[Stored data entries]
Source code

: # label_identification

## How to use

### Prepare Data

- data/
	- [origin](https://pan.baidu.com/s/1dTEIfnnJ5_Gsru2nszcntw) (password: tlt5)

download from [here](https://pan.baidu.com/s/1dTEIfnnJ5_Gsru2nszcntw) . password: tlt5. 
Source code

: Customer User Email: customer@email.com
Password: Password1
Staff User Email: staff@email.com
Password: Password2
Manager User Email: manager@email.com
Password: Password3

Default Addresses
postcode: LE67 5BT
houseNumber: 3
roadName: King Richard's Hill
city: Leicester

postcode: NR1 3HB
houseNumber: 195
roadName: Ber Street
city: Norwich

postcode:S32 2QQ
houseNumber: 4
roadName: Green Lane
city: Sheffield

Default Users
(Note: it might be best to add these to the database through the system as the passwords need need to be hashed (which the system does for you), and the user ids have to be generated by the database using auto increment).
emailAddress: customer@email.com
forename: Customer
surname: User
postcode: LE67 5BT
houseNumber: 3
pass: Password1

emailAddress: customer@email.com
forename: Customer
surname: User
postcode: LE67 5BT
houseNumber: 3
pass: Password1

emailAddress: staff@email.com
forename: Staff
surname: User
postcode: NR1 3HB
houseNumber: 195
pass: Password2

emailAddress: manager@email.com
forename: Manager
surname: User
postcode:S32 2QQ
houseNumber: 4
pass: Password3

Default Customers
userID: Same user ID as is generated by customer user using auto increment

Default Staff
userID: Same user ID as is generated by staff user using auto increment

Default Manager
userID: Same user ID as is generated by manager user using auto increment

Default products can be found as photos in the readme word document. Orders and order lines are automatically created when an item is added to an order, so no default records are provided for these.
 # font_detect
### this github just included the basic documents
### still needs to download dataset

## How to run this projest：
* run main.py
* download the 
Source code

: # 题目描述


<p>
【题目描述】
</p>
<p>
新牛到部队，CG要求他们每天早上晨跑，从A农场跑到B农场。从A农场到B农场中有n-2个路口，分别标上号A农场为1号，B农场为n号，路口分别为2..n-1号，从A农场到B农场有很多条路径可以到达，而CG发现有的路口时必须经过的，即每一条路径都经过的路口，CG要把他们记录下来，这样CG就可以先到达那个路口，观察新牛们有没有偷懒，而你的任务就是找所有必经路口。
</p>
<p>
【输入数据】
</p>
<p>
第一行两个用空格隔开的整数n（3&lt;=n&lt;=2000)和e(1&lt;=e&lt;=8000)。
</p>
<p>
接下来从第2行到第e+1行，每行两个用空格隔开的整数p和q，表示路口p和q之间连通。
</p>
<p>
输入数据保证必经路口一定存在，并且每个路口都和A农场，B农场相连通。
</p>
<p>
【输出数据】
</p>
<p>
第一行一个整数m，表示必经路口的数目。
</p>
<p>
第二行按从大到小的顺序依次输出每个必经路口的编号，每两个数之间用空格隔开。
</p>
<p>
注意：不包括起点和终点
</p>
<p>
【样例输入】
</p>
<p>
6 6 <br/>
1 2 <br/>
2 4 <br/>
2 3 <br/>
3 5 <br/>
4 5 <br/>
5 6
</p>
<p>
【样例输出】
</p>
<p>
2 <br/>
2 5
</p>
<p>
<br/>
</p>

* [Task statement]: Repeat verbatim the opening run of entries, ending with the line that contains "Password: Password2".

* [Your response]:
Source code

: # label_identification

## How to use

### Prepare Data

- data/
	- [origin](https://pan.baidu.com/s/1dTEIfnnJ5_Gsru2nszcntw) (password: tlt5)

download from [here](https://pan.baidu.com/s/1dTEIfnnJ5_Gsru2nszcntw) . password: tlt5. 
Source code

: Customer User Email: customer@email.com
Password: Password1
Staff User Email: staff@email.com
Password: Password2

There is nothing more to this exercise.